** PROVIDED MATERIAL follows **

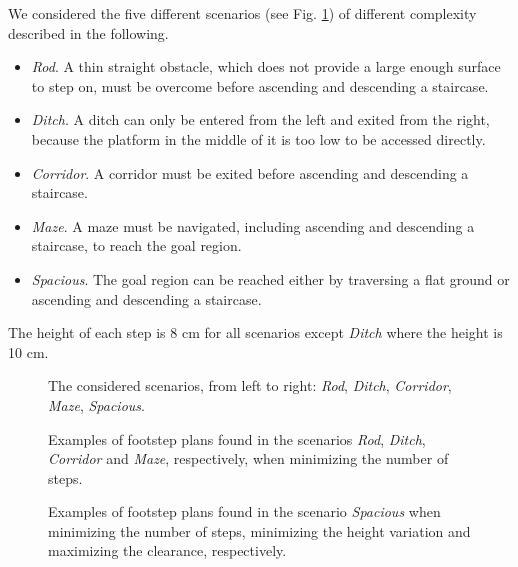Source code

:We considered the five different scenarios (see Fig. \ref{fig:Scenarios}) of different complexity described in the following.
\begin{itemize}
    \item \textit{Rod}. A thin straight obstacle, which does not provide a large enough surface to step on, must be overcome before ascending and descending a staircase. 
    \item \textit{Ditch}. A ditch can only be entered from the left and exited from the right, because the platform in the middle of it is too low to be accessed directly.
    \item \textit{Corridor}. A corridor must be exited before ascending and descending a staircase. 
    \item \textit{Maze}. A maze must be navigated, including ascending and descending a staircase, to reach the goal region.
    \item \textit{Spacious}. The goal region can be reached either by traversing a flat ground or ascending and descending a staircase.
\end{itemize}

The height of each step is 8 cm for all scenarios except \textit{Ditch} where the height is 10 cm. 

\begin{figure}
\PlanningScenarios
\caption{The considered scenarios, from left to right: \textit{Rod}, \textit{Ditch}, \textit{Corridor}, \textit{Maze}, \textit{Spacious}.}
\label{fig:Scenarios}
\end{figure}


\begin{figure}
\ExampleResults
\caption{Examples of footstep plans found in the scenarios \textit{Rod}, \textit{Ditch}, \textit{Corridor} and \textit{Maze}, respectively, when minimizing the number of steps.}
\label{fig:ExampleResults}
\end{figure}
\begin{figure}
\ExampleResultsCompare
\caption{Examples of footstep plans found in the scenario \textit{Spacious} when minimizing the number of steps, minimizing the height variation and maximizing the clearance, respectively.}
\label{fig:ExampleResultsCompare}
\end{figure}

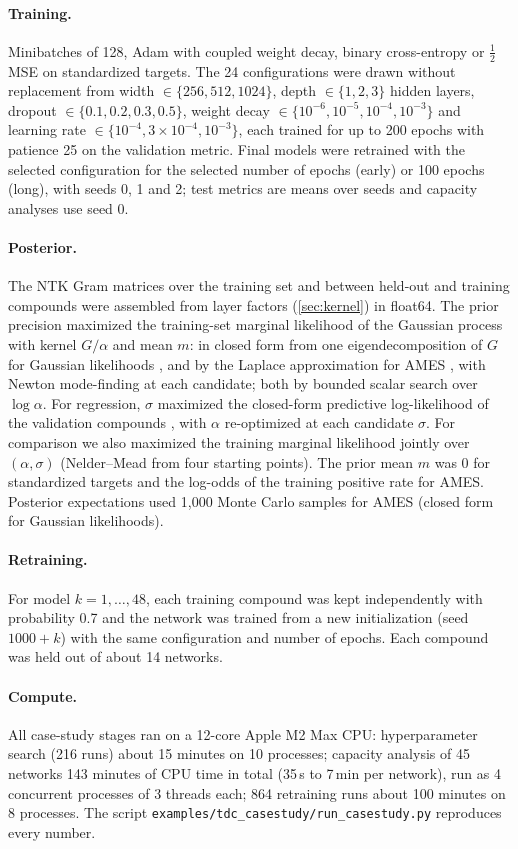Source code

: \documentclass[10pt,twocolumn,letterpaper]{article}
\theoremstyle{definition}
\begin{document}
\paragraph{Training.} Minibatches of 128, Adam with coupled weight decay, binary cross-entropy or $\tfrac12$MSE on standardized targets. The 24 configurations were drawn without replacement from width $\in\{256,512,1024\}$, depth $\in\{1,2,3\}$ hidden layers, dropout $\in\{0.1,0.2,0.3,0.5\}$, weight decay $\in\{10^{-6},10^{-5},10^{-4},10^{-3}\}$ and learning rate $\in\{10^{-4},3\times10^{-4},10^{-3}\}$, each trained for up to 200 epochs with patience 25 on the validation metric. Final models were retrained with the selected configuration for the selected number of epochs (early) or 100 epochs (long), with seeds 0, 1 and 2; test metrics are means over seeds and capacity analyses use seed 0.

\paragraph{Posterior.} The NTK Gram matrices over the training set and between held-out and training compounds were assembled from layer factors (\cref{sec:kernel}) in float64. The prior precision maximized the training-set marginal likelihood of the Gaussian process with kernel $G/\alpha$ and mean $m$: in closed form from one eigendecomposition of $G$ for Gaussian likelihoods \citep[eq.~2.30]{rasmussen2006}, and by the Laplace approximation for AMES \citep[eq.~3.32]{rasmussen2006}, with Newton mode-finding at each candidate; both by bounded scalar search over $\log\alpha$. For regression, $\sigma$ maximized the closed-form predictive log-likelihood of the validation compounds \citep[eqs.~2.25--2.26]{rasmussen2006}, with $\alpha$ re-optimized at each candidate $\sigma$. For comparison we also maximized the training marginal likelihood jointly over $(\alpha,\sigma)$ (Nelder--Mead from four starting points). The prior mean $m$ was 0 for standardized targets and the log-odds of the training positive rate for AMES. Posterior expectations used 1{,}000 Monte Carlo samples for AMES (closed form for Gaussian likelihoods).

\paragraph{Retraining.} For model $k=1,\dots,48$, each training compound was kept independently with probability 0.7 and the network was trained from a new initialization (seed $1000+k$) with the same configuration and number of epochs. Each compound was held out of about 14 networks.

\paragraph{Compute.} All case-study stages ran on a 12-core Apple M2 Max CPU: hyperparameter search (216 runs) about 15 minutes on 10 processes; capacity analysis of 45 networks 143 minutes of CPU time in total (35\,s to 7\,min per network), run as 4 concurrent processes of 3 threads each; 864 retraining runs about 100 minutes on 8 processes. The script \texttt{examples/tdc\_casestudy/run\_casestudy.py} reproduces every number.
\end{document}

** End of PROVIDED MATERIAL **
** PROVIDED MATERIAL follows **

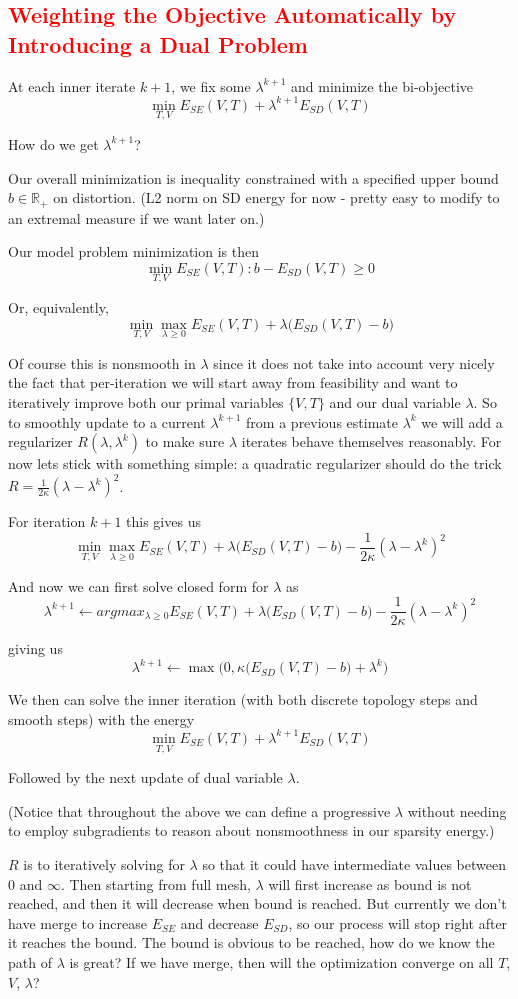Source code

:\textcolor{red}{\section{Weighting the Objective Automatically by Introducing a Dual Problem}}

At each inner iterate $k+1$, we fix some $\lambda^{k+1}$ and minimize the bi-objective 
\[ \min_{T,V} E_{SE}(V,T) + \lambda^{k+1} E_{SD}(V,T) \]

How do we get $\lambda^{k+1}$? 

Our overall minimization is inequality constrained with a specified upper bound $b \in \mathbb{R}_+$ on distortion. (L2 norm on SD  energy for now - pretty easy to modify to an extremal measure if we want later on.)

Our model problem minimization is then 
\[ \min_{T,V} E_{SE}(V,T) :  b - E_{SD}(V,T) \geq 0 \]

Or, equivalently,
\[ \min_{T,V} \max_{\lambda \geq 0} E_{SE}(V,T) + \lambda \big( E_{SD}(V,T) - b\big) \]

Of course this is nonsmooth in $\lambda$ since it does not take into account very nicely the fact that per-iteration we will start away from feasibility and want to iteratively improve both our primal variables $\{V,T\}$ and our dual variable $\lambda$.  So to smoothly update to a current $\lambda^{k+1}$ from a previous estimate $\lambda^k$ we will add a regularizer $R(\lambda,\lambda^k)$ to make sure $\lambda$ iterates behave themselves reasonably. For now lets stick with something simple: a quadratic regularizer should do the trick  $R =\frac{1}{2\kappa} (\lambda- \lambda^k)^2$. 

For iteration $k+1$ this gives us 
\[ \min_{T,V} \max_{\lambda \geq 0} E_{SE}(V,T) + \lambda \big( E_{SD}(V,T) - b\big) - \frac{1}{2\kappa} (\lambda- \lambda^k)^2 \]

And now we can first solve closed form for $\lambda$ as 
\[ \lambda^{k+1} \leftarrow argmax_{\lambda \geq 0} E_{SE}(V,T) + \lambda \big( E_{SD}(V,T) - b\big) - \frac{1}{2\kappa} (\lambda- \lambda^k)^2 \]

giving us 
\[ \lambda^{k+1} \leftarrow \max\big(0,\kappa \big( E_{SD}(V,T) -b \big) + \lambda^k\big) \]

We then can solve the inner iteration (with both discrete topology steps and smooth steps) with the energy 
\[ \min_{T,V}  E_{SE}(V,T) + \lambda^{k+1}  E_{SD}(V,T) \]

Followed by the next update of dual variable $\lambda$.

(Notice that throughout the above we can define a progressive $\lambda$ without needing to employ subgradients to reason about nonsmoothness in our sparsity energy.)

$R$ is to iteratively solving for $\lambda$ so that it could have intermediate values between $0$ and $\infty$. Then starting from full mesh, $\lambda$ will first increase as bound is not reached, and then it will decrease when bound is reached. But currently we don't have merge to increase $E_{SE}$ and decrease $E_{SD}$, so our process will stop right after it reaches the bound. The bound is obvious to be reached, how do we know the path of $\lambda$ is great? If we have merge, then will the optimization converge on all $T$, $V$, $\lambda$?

** End of PROVIDED MATERIAL **

Within the material above, find every line containing the word "network" and copy it.

\paragraph{Retraining.} For model $k=1,\dots,48$, each training compound was kept independently with probability 0.7 and the network was trained from a new initialization (seed $1000+k$) with the same configuration and number of epochs. Each compound was held out of about 14 networks.
\paragraph{Compute.} All case-study stages ran on a 12-core Apple M2 Max CPU: hyperparameter search (216 runs) about 15 minutes on 10 processes; capacity analysis of 45 networks 143 minutes of CPU time in total (35\,s to 7\,min per network), run as 4 concurrent processes of 3 threads each; 864 retraining runs about 100 minutes on 8 processes. The script \texttt{examples/tdc\_casestudy/run\_casestudy.py} reproduces every number.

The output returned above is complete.